CHINA RERUN CHEMICAL GROUP LTD
("China Rerun", the "Company" or "Rerun")
Third Quarter Trading Update
China Rerun Chemical Group Ltd (CHRR.L), the producer of lubricant products for the domestic automotive, industrial and agricultural markets in the People's Republic of China ("PRC"), reports on trading for the three months to 30 May 2014 (unaudited).
· Revenues for the period grew by 17.7% to RMB88.3m (Q3 2013: RMB75.0m) largely driven by the underlying growing demand for high quality lubricant oils in the domestic marketplace.
· Our stated strategic goal to focus on high quality oils enabled higher average selling prices and helped maintain profit margins.

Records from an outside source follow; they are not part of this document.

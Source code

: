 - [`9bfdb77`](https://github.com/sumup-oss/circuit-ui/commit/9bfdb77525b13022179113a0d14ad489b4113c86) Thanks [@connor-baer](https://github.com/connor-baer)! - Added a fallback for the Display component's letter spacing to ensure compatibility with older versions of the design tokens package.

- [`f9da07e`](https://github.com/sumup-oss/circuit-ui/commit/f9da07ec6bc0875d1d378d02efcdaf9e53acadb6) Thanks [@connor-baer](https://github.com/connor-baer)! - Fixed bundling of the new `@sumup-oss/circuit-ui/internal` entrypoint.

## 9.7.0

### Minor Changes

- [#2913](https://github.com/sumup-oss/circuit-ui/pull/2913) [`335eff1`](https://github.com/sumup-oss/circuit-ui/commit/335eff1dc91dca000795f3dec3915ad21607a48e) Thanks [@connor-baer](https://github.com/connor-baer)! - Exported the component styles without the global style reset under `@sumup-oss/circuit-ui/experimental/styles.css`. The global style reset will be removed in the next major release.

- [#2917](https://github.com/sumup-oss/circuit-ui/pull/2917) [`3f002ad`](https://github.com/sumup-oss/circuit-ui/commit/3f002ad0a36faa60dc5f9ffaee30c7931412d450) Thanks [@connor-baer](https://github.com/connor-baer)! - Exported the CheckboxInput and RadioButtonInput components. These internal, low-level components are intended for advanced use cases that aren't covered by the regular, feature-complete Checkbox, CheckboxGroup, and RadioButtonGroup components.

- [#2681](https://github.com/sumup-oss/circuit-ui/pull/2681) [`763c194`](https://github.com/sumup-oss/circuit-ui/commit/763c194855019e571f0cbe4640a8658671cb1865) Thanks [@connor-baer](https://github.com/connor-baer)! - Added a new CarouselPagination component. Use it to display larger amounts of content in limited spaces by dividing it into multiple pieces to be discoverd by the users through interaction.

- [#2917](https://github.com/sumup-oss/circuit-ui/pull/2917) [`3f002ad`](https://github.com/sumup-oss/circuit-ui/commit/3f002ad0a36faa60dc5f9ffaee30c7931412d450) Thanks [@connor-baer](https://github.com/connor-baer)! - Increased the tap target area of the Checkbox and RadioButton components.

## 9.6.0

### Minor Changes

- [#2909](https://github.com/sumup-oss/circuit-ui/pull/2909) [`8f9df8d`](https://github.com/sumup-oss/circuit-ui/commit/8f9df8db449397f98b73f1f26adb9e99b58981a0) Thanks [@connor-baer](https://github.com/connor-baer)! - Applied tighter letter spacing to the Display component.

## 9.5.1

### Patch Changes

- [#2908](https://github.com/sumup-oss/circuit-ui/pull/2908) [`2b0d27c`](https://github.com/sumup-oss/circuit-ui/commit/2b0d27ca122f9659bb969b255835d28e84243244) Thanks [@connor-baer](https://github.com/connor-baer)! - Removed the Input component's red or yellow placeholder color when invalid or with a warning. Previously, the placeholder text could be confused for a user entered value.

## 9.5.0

The quality and branding upgrades allowed us to pass on price increases to our customers with average selling prices increasing by 25.2% compared to the same period last year. Gross margins increased to 30.0% (Q3 2013: 25.9%).
· Sales volumes for the year to date have increased by 16.6% to 12,035,133 litres.

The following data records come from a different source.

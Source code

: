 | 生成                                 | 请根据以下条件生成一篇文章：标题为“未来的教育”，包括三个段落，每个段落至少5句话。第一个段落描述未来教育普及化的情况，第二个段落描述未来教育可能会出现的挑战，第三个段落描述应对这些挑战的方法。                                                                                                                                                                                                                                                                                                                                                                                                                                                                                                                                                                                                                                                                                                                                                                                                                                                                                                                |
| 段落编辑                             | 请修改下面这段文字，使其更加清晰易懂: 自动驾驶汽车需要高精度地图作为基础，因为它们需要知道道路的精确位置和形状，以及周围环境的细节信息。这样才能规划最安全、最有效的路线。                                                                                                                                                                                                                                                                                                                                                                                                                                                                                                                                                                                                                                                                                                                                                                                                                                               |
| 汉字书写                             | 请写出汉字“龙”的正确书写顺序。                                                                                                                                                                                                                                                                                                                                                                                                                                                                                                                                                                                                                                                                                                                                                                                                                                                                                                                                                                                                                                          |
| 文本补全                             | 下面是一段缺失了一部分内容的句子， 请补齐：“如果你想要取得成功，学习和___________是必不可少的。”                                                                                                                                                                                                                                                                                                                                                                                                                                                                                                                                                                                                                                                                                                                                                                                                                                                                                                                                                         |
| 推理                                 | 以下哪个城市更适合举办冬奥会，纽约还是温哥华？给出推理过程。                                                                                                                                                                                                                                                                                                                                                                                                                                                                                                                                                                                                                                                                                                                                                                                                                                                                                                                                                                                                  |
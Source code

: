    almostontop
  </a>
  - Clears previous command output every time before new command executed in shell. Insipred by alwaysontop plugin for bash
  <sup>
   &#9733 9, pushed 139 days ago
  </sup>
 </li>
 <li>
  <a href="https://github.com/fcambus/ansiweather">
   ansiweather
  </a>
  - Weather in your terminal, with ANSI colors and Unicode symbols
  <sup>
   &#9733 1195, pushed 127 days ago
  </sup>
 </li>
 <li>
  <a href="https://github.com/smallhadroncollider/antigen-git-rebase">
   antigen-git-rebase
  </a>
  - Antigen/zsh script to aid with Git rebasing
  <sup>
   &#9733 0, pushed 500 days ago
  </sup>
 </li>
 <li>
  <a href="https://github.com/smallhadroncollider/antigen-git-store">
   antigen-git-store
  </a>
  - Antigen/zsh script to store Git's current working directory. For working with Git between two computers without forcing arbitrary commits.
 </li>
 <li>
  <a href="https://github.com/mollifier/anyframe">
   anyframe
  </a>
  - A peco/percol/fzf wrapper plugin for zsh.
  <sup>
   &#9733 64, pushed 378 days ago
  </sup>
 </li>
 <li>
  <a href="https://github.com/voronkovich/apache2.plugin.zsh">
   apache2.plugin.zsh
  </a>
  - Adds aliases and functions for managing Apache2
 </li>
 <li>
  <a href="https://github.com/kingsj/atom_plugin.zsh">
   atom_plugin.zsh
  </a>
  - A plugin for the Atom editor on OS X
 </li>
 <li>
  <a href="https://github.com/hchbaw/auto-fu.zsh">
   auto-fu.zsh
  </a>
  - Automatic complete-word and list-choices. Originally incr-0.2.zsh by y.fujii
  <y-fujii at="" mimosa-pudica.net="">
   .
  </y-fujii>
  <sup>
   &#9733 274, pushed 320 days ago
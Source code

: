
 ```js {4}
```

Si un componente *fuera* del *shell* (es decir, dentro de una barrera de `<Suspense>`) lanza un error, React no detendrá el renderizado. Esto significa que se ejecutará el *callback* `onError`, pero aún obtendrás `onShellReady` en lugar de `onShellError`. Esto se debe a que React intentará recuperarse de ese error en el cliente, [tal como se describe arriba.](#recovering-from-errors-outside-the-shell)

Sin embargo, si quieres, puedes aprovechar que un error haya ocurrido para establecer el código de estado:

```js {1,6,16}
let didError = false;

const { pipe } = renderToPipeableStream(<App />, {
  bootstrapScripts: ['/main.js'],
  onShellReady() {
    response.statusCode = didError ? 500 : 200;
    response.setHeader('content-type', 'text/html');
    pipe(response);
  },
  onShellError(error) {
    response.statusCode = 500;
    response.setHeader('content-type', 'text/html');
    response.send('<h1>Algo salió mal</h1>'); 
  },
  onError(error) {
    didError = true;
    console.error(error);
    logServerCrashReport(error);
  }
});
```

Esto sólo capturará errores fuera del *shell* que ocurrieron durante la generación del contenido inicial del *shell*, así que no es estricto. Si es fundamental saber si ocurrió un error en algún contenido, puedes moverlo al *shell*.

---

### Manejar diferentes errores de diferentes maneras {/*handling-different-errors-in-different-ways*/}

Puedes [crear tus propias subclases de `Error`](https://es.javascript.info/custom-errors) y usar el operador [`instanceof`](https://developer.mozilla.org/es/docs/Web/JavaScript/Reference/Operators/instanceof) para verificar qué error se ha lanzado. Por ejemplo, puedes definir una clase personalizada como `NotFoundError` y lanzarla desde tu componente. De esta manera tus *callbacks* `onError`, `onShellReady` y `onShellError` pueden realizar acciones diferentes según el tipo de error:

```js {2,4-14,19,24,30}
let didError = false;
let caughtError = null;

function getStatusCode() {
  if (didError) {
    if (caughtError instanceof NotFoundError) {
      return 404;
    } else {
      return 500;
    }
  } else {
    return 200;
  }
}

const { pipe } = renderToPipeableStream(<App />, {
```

· Distributor numbers have increased by 50% to 42 (Q3 2013: 28) and the quality of our network remains a key focus. We are pleased with the progress made with our distribution partner Tianxia Runyuan (Beijing) Technology Co., Ltd ("Tianxia") in developing a new brand to be sold across 300 new cities. This new brand which includes automotive lubricant oils, is premium and will be sold at higher prices thus enabling strong profit margins. Tianxia focuses largely on long-term, corporate clients who tend to make larger orders. The Company continues to seek new commercial partnerships for joint distribution agreements.
Commenting, Mr Xinghe Wu, Executive Chairman of China Rerun said:
" We are pleased with the progress made in the quarter under review. We have, again, increased revenues and average selling prices with a continued commitment to high quality branded products. We are actively seeking new commercial partnerships and acquisition opportunities, looking to grow our distribution network and increase brand awareness. The Board remains confident that the results for the full year ended 31 August 2014 will be in line with its expectations."

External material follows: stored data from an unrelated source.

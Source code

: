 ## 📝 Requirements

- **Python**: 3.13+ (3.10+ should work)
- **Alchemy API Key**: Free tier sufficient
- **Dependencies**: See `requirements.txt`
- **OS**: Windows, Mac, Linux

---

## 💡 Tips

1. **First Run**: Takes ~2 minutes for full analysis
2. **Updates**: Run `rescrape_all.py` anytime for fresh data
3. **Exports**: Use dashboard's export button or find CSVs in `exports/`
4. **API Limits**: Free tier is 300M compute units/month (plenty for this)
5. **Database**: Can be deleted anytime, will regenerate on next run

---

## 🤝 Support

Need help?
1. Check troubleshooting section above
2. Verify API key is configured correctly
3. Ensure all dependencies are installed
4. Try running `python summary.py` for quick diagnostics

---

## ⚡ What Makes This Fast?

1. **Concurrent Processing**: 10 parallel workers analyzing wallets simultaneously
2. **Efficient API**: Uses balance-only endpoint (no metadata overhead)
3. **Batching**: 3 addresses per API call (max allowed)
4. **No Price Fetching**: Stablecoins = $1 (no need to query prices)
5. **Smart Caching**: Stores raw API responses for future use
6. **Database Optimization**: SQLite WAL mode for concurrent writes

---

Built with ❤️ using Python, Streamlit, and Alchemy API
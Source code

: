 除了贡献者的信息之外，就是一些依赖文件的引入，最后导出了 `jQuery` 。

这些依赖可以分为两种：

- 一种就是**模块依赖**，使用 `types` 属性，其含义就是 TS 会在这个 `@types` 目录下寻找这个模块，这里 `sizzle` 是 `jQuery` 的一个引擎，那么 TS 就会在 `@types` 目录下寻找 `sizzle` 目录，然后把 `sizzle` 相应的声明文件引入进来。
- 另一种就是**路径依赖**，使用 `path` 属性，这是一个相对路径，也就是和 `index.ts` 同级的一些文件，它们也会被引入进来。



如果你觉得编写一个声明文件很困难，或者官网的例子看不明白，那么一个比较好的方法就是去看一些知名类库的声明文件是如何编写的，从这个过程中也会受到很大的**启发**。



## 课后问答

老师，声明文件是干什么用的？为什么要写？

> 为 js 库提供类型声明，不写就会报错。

Indicative exchange rate as at 3 July 2014: £1: RMB10.56
Source : www.oanda.com
For enquiries, please visitwww.chinarerun.com/or contact :
China Rerun | Xinghe Wu Yan Liu Nick Lyth | +86 459 666 9777 www.chinarerun.com/ +44 776 990 6686 |
Cairn Financial Advisers LLP (Nominated Adviser) | Jo Turner Liam Murray | +44 20 7148 7900 |
Beaufort Securities Limited (Broker) | Chris Rourke | +44 20 7382 8300 |
Cardew Group (Financial PR) | Shan Shan Willenbrock Georgina Hall Tom Horsman | +44 20 7930 0777 chinarerun@cardewgroup.com. |
Notes to Editors
China Rerun Chemical Group Ltd is an established and profitable producer of lubricant products for the PRC's domestic automotive, industrial and agricultural markets. Based in Daqing, northeastern China, it operates principally under the ''Runyuan'' and ''Black E'' brands. The Group's products are sold to end users through a network of third party distributors, some of whom operate branded automotive garages.